The doctor's room is not empty for long. The sports scientist Matt Parker – the trainer who guided Britain's pursuiters to a world record and a gold medal in Beijing – brings along the team's Norwegian starlet, Edvald Boasson Hagen. Haagen-Dazs, as he is inevitably known, sits on the bed and Parker wraps his legs in two contraptions that resemble outsize moon boots.
NormaTec space boots are used for treating circulatory conditions, putting pressure on the legs to pulse upwards; the team are using them to speed up recovery. The ice bath performs the same function – as used by rugby players – but has a more important role: with the temperatures on the Tour, 35 to 40 degrees by day, 20-plus at night, the riders take a quick dip before bed, to drop their core body temperature, so that they sleep without sweating.
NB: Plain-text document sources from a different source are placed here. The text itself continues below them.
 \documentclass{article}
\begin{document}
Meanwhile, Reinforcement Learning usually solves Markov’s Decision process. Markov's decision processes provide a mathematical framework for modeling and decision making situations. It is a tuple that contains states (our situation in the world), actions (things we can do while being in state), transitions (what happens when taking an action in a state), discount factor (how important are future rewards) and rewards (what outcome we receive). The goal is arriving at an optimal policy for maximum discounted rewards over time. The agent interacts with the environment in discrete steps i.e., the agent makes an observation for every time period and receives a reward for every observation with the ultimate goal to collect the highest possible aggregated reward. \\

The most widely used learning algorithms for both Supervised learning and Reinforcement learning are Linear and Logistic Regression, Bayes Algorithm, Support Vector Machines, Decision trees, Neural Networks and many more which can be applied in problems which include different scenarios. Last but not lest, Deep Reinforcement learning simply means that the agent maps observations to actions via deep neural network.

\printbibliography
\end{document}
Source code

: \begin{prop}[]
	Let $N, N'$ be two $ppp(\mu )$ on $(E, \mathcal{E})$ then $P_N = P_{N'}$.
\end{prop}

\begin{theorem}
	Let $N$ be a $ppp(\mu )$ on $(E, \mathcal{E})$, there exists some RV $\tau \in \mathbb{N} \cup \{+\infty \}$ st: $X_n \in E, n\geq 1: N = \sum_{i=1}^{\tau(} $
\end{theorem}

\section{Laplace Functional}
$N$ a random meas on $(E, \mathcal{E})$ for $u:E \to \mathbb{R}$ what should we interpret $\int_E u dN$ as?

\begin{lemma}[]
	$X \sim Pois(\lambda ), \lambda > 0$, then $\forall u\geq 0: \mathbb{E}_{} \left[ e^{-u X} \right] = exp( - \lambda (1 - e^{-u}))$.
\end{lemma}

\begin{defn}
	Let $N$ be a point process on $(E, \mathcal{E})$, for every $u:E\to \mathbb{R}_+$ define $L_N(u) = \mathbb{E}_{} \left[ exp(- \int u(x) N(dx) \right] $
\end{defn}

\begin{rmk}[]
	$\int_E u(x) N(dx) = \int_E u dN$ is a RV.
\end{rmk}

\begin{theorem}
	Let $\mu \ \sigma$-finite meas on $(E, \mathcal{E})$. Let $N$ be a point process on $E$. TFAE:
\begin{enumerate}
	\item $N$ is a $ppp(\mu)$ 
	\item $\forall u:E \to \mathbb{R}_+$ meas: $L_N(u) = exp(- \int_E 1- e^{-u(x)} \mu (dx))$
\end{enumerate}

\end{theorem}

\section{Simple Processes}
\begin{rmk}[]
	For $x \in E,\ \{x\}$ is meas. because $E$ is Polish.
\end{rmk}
These are all part of a panoply of ways in which Sky are trying to improve their riders' performance: recovery is key in the Tour and sleep is a vital part of that. To that end, Sky have brought their own mattresses, duvets and pillows on the race. They are all hypoallergenic, so that the riders do not wake up with the sniffles hotel beds often produce. They are new, so they contain less dust. And some of the pillows contain built-in iPod speakers so that as the riders go to sleep, they can listen to what they want without disturbing their room-mate, who may well be in a bed just inches away, dying for peace and quiet.
"Eighty to 90% of what we do is the same as other teams, but the aim here is to try harder to help the riders in areas such as nutrition, recovery, what goes in their bottles," says the most senior directeur sportif, Sean Yates, a British icon as a cyclist and as a manager a veteran of major teams such as CSC and Lance Armstrong's Astana. "They are going into everything."
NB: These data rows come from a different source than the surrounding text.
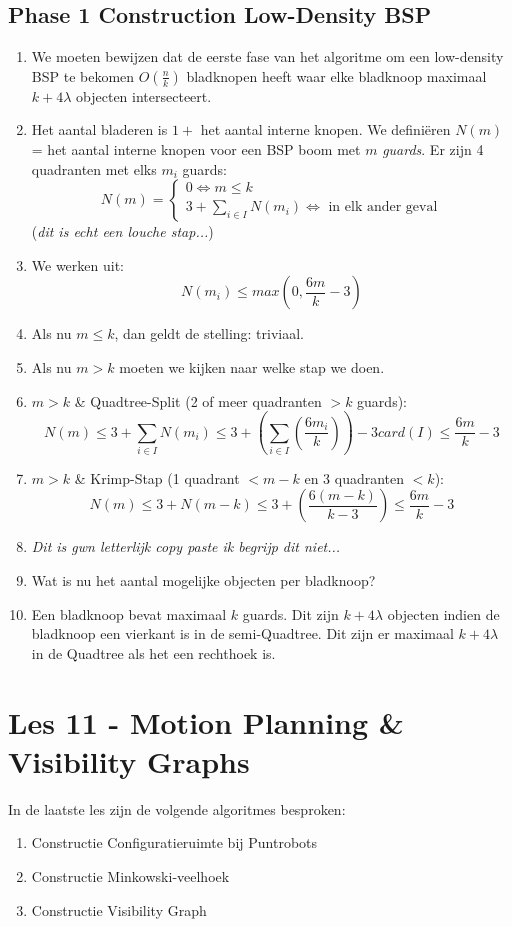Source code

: \documentclass[12pt,a4paper]{article}
\begin{document}
		\subsection{Phase 1 Construction Low-Density BSP}
			\begin{enumerate}
				\item We moeten bewijzen dat de eerste fase van het algoritme om een low-density BSP te bekomen $O(\frac{n}{k})$ bladknopen heeft waar elke bladknoop maximaal $k + 4\lambda$ objecten intersecteert.
				
				\item Het aantal bladeren is $1 + $ het aantal interne knopen. We definiëren $N(m)$ = het aantal interne knopen voor een BSP boom met $m$ \emph{guards}. Er zijn 4 quadranten met elks $m_i$ guards:
				$$N(m) = \begin{cases}
					0 \iff m \leq k\\
					3 + \sum_{i \in I}N(m_i) \iff \text{ in elk ander geval}
				\end{cases}$$
				(\emph{dit is echt een louche stap...})
				\item We werken uit:
				$$N(m_i) \leq max(0, \frac{6m}{k} - 3)$$
				
				\item Als nu $m \leq k$, dan geldt de stelling: triviaal.
				\item Als nu $m > k$ moeten we kijken naar welke stap we doen.
				\item $m > k$ \& Quadtree-Split (2 of meer quadranten $> k$ guards):
				$$N(m) \leq 3 + \sum_{i \in I}N(m_i) \leq 3 + (\sum_{i \in I}(\frac{6m_i}{k})) - 3card(I) \leq \frac{6m}{k} - 3$$
				\item $m > k$ \& Krimp-Stap (1 quadrant $< m - k$ en 3 quadranten $< k$): 
				$$N(m) \leq 3 + N(m - k) \leq 3 + (\frac{6(m - k)}{k - 3}) \leq \frac{6m}{k} - 3$$
				\item \emph{Dit is gwn letterlijk copy paste ik begrijp dit niet...}
				\item Wat is nu het aantal mogelijke objecten per bladknoop?
				\item Een bladknoop bevat maximaal $k$ guards. Dit zijn $k + 4\lambda$ objecten indien de bladknoop een vierkant is in de semi-Quadtree. Dit zijn er maximaal $k + 4\lambda$ in de Quadtree als het een rechthoek is.
			\end{enumerate}
		
	\section{Les 11 - Motion Planning \& Visibility Graphs}
		In de laatste les zijn de volgende algoritmes besproken:
		\begin{enumerate}
			\item Constructie Configuratieruimte bij Puntrobots
			\item Constructie Minkowski-veelhoek
			\item Constructie Visibility Graph
		\end{enumerate}
	
\end{document}
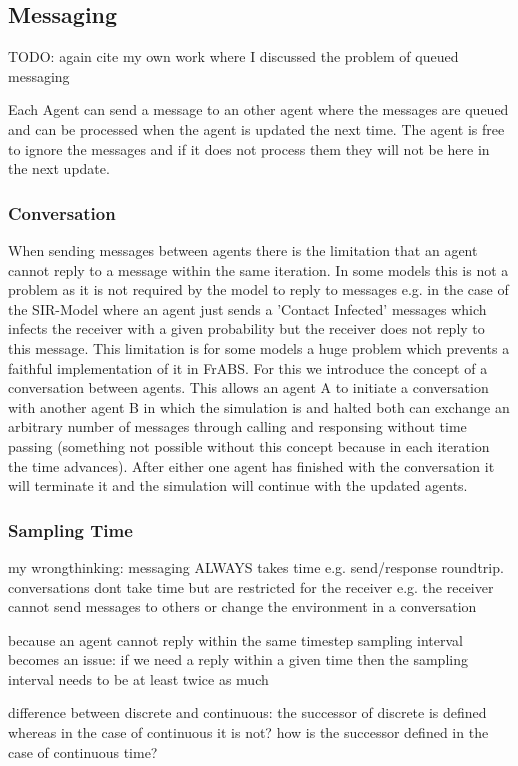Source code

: \subsection{Messaging}
TODO: again cite my own work where I discussed the problem of queued messaging

Each Agent can send a message to an other agent where the messages are queued and can be processed when the agent is updated the next time. The agent is free to ignore the messages and if it does not process them they will not be here in the next update.

\subsubsection{Conversation}
When sending messages between agents there is the limitation that an agent cannot reply to a message within the same iteration. In some models this is not a problem as it is not required by the model to reply to messages e.g. in the case of the SIR-Model where an agent just sends a 'Contact Infected' messages which infects the receiver with a given probability but the receiver does not reply to this message.
This limitation is for some models a huge problem which prevents a faithful implementation of it in FrABS. For this we introduce the concept of a conversation between agents. This allows an agent A to initiate a conversation with another agent B in which the simulation is and halted both can exchange an arbitrary number of messages through calling and responsing without time passing (something not possible without this concept because in each iteration the time advances). After either one agent has finished with the conversation it will terminate it and the simulation will continue with the updated agents.

\subsubsection{Sampling Time}
my wrongthinking: messaging ALWAYS takes time e.g. send/response roundtrip. conversations dont take time but are restricted for the receiver e.g. the receiver cannot send messages to others or change the environment in a conversation

because an agent cannot reply within the same timestep sampling interval becomes an issue: if we need a reply within a given time then the sampling interval needs to be at least twice as much

difference between discrete and continuous: the successor of discrete is defined whereas in the case of continuous it is not?
how is the successor defined in the case of continuous time?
Enhancing every area that can be controlled means two things: the riders' performance should improve, over time, and they should have no reason to use doping as a psychological crutch. But it all takes more time and application. That morning, the team helper designated to move the bedding explained it takes him an hour on his own to get duvets, sheets and mattresses into vast bags, and load them into the big black van.
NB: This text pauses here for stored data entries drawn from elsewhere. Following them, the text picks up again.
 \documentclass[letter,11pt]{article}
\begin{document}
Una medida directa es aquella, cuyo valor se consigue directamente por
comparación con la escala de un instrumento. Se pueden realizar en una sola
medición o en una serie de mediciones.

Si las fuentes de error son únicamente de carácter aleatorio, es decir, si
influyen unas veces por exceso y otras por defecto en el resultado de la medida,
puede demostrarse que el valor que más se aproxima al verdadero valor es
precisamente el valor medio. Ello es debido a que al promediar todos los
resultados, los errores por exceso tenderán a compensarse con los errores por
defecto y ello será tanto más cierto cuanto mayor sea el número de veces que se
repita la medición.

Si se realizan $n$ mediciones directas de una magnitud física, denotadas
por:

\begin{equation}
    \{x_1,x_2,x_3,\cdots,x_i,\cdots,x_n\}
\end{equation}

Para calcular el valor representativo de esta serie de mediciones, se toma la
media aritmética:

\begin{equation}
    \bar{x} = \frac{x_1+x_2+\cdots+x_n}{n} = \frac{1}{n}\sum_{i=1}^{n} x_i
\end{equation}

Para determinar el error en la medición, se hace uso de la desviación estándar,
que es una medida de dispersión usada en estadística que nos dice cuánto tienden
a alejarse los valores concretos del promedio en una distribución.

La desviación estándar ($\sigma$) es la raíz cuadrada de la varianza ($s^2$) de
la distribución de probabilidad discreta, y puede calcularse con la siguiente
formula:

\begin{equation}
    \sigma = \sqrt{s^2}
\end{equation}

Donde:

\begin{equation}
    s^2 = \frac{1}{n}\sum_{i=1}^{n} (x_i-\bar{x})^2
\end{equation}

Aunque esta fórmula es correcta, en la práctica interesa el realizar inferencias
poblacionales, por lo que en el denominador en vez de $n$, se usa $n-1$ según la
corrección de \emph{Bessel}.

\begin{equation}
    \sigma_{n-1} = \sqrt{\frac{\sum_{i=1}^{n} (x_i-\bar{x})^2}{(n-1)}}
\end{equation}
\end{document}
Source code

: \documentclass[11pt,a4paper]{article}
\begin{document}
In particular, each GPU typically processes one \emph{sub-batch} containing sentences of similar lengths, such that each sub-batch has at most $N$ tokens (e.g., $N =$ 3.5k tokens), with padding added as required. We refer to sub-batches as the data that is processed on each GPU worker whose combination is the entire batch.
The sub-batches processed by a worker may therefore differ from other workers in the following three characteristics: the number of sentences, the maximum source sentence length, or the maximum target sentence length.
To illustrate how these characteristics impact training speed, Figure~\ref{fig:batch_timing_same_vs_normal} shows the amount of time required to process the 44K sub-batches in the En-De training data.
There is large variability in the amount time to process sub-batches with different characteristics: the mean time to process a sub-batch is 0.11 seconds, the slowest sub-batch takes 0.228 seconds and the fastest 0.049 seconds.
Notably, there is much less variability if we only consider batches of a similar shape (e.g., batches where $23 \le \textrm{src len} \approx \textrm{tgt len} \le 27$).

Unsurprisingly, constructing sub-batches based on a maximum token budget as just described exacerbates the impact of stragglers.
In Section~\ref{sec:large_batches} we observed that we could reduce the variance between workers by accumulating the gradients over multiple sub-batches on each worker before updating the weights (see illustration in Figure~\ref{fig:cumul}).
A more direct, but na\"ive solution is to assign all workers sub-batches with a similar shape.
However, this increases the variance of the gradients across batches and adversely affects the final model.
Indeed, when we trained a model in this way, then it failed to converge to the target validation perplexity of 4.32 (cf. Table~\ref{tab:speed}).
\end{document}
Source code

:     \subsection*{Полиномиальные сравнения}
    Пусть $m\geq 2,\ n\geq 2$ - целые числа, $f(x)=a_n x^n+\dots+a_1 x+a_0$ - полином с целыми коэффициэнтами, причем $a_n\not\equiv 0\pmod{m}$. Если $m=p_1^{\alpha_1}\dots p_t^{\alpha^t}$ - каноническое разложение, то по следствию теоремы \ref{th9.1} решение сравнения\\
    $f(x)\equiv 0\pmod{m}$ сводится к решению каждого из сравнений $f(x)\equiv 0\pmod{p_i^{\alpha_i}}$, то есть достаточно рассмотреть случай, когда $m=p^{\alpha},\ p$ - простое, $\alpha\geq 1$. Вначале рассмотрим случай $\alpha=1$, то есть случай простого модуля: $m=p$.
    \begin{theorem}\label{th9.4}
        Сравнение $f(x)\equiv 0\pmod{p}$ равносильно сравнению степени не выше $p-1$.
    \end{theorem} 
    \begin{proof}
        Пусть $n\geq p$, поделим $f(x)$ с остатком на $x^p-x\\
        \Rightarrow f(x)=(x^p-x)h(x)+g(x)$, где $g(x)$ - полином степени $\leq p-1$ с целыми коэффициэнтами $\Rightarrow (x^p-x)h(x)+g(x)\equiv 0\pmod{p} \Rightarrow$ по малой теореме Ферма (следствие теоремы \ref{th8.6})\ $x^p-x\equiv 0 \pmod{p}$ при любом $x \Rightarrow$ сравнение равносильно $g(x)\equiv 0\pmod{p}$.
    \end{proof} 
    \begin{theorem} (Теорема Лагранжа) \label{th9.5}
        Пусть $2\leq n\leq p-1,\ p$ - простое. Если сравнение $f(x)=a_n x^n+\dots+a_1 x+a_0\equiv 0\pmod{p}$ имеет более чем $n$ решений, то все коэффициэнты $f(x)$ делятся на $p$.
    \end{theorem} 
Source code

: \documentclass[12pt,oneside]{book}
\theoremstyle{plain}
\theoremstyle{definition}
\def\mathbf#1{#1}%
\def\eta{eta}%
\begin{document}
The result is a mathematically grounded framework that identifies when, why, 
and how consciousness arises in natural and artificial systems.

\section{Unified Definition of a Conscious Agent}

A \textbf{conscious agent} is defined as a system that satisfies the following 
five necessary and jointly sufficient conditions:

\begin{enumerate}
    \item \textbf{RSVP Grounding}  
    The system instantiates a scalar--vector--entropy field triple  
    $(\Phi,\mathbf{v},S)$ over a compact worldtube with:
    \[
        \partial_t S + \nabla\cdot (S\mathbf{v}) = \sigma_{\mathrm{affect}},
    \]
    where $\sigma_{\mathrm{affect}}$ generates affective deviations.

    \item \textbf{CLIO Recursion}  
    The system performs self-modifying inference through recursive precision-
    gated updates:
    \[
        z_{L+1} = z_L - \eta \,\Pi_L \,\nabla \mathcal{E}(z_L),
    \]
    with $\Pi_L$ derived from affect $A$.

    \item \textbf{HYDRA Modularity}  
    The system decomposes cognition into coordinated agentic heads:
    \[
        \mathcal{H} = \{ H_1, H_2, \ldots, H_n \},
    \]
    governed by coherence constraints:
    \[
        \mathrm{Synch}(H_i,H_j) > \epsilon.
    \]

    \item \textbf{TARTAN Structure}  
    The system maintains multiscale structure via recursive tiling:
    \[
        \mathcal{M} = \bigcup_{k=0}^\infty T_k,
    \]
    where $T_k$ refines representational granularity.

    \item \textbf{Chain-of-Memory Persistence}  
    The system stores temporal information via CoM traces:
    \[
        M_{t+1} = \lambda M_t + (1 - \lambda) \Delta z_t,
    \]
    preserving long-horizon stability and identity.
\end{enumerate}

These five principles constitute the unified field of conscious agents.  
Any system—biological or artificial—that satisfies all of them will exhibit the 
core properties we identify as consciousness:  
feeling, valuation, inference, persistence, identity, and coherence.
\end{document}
Not far away, Parker and another helper were filling the day's 40 ice bags. These are women's stockings filled with handfuls of ice (the hotels have to supply Tour teams with a designated amount; Sky, naturally, have their own back-up ice-maker); Yates hands them up from the team car to cool the riders down during the stage. Cooling being critical, the team have ice bowls on the bus for after the stage, when the riders wear silicone neck scarves, as used by the military.
The morning briefing has been transformed, with the use of military terms (wingman, tailguard). "In a lot of team meetings there isn't much clarity about what the roles are," Bradley Wiggins says. "It needs to be very clear, so that I won't be complaining to someone that he isn't getting bottles when it isn't his job. A lot of guys are shocked by how advanced it is, others have said their teams were just appalling for communication."
At the briefings, the riders seem to do as much of the talking as the management, with Wiggins and the Canadian Michael Barry in a lead role. "Most teams do what they do because they are run by ex-cyclists and that's what they've always done," Barry says. "Here, no one individual thinks he has an answer to anything. If issues arise, we get them off our chests. From day one, they opened up lines of communication, we were made aware our opinions mattered and that if we expressed them things might change."
Sitting alongside Yates on a very hot day on the Tour, you become aware of the "80 to 90%" that Sky have not changed: the directeur sportif constantly handing up bottle after bottle, warning his riders of road conditions through the helmet radios, juggling supplies of ice and bottles. You note also that some of the riders – Steve Cummings, Boasson Hagen – have their own bottles, with different electrolyte mixes, because they sweat in a different way.
Watching the group of 180 cyclists deal with 40-degree temperatures, a vicious dry headwind and climb after climb, a bigger point rams itself home: the Tour is light years away from the track racing that Brailsford and his team dominated in Beijing less than two years ago.
The variables of terrain, weather, inter-team tactics and the agendas of the rest of the bunch have almost infinite variety. Comparing track and Tour is like setting martial arts against pure war. That military terminology is not misplaced.
Among the bustle of the 13 Sky-badged vehicles and the 32 staff and riders, it is easy to forget that this is a project in its infancy. So much has been written and said about Brailsford's new brainchild that two points have been overlooked: this is year one of a five-year project to win the Tour, and Wiggins and company in the Tour is just part of a larger picture for Sky and its partner, British Cycling.
Team Sky at the Tour de France is just the tip of the Sky iceberg: down below are mass-participation rides, taking cycling into schools, and putting 125 Sky employees into today's Etape du Tour, the chance for amateurs to face the kind of challenge the pros must deal with. Sky have a director of cycling, Corin Dimopoulos, who has between seven and 70 employees working for him. In the nation's bike shops, opinions have been divided about the project, but the Tour's roadsides tell another story: on the evidence of a week driving, the route, the black, white and blue strip is more popular than any other pro-team jersey.
What of the future? In terms of signings, speculation is naturally centred on the fact that Mark Cavendish has an opt-out in his contract at the end of the season. But on the bigger picture, race coach Rod Ellingworth, for one, notes that Sky are only at the base of a long learning curve: senior Tour teams can have up to 20 years behind them.
"If you look at the majority of us on the Tour, apart from the riders, we haven't done it before," he says. "It is a big enough challenge for many teams, for us there's the moulding-together process, Sean [Yates] has never been a lead directeur sportif at the Tour and that needs developing, we are trying out different techniques, trying to find out what works best, whether it's equipment, bikes, clothing, trying to build a coaching model. In a business, the building period is 18 months from when you start, so that means two Tours. By the third, we should be bang on."